The Recruitment & Retention Impact of Leading a Wellness Culture: A Case Study – San Francisco Sheriff’s Department
Wednesday, June 29, at 2:00pm in Room 2214
PRESENTERS: Dr. Renee Thornton, Director of Training & Research, Pathfinder Resilience; and Undersheriff Joseph Engler, San Francisco Sheriff’s Department
DESCRIPTION: A global pandemic, social unrest, and an ever-changing legislative agenda stretches all law enforcement leaders’ ability to recruit and retain top talent, yet San Francisco Sheriff Paul Miyamoto and Undersheriff Joe Engler positioned themselves as culture warriors by adopting an internal policy that prioritizes workforce wellness. Their department-wide wellness efforts included the provision of a whole-life training program, confidential access to a crisis intervention expert, personal wellness data for self-care accountability, and the opportunity for loved ones to join in the journey. The impact of their courageous decision to mandate wellness training resulted in the prevention of at least one employee suicide, an employee’s relief from the symptoms of COVID while hospitalized, and the healing of many marital relationships. The staff’s appreciation of their leaders’ wellness efforts resulted in a Destination Zero nomination for 2022. Furthermore, their insistence on validating the impact of the training investment revealed a 57% reduction in the symptoms of mental distress and an overall 181% improvement in workforce wellness. In this presentation, I will share the challenges faced (employee engagement, winning over union leaders, etc.), an overview of the Navigating Adversity wellness model, and the specific results on (1) eight dimensions of human health and wellbeing as well as (2) the most common mental adversities faced by the law enforcement community. The lessons learned can be applied to department recruitment and retention efforts nationwide.
- Upon completion, participants will be able to attract qualified candidates to their organization by adopting and personalizing Sheriff Paul Miyamoto and Undersheriff Joseph Engler’s leadership model for recruiting and retaining top talent.

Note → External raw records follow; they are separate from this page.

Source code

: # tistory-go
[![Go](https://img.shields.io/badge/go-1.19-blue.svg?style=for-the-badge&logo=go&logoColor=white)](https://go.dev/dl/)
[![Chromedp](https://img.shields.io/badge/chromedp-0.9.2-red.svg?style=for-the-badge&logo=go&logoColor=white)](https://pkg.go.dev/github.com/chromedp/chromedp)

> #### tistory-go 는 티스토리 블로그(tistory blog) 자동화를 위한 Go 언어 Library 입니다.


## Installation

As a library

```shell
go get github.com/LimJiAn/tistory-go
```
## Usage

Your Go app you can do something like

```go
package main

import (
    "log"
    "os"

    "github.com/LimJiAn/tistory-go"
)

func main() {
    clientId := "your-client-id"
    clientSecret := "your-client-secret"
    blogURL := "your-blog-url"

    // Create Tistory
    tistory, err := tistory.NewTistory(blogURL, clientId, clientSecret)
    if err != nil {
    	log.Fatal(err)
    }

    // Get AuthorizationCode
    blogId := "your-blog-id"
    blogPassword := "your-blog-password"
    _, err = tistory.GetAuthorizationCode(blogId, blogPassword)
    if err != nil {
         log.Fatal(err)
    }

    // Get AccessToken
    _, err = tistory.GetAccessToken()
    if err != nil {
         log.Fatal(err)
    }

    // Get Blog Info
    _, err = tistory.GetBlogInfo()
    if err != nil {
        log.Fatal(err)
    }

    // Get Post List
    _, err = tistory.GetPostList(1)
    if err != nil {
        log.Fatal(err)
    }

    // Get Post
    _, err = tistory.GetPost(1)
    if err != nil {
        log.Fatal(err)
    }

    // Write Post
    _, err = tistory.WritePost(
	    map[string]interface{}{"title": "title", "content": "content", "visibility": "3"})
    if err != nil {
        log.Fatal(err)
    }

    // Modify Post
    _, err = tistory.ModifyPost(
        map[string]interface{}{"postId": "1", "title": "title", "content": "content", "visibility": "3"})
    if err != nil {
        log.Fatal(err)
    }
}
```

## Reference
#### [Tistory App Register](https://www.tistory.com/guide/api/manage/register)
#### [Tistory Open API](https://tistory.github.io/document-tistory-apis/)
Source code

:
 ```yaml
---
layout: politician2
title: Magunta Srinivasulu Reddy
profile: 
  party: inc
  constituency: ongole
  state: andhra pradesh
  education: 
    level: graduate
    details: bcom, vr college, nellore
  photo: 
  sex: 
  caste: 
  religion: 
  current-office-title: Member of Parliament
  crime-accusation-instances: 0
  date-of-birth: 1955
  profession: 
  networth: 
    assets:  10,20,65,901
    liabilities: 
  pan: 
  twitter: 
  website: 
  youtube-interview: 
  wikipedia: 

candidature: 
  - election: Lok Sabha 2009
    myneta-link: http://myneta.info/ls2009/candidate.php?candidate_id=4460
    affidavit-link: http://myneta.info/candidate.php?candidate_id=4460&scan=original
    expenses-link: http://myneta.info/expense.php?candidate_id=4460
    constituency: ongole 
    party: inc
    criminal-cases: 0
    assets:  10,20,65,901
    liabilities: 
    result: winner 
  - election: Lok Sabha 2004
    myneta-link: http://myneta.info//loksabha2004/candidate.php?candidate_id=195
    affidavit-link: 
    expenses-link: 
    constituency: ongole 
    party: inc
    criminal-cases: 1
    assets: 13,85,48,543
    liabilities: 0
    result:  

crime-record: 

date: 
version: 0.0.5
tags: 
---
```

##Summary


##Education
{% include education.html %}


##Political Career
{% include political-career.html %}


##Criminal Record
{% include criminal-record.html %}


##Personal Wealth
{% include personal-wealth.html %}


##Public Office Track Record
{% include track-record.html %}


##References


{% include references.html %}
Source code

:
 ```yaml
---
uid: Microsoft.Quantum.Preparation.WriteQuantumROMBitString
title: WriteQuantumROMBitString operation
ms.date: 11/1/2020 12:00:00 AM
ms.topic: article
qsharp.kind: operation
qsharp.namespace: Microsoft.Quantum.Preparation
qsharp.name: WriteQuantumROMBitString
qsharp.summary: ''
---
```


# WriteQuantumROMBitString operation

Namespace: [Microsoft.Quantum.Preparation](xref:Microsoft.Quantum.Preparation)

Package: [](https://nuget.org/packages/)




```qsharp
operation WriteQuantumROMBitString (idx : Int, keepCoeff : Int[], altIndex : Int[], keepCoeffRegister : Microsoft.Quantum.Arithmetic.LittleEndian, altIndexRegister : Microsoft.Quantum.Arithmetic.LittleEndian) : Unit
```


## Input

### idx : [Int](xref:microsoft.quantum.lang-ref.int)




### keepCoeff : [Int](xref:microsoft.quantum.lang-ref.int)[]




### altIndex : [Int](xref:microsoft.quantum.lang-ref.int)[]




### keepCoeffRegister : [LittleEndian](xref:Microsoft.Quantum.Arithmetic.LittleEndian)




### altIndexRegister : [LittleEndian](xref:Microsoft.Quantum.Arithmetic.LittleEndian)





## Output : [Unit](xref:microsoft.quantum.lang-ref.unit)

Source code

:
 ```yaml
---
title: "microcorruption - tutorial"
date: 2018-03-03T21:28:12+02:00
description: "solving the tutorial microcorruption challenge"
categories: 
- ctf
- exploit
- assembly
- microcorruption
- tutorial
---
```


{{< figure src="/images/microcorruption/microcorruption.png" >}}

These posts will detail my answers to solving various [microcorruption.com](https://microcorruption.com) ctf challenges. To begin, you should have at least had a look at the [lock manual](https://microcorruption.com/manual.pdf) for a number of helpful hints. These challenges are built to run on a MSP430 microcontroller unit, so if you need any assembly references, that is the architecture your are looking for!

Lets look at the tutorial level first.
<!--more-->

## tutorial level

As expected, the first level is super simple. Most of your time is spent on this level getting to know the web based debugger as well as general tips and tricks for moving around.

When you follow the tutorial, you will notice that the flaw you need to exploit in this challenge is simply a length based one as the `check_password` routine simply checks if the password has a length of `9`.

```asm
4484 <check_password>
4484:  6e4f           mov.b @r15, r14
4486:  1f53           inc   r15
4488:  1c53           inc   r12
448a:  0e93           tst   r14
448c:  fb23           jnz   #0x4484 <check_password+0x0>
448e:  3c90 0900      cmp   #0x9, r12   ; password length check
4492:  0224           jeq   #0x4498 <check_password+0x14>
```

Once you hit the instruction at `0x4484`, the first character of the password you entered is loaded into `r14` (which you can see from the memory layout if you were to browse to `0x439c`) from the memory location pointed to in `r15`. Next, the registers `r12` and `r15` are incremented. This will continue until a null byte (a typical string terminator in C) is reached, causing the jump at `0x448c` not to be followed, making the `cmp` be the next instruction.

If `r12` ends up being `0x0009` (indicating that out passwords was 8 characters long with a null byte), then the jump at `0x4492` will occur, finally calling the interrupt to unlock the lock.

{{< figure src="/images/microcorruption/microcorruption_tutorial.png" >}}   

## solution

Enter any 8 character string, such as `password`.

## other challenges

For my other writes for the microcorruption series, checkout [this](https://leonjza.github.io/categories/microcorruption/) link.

- Upon completion, participants will be able to retain the most qualified candidates within the organization by adopting and personalizing the SFSD wellness model for engaging, training, and leading capable and professional law enforcement officers.
- Upon completion, participants will be able to establish a culture where recruitment and retention are naturally maintained through the internal policies, procedures, and leadership practices that support a healthy, purpose-driven workforce.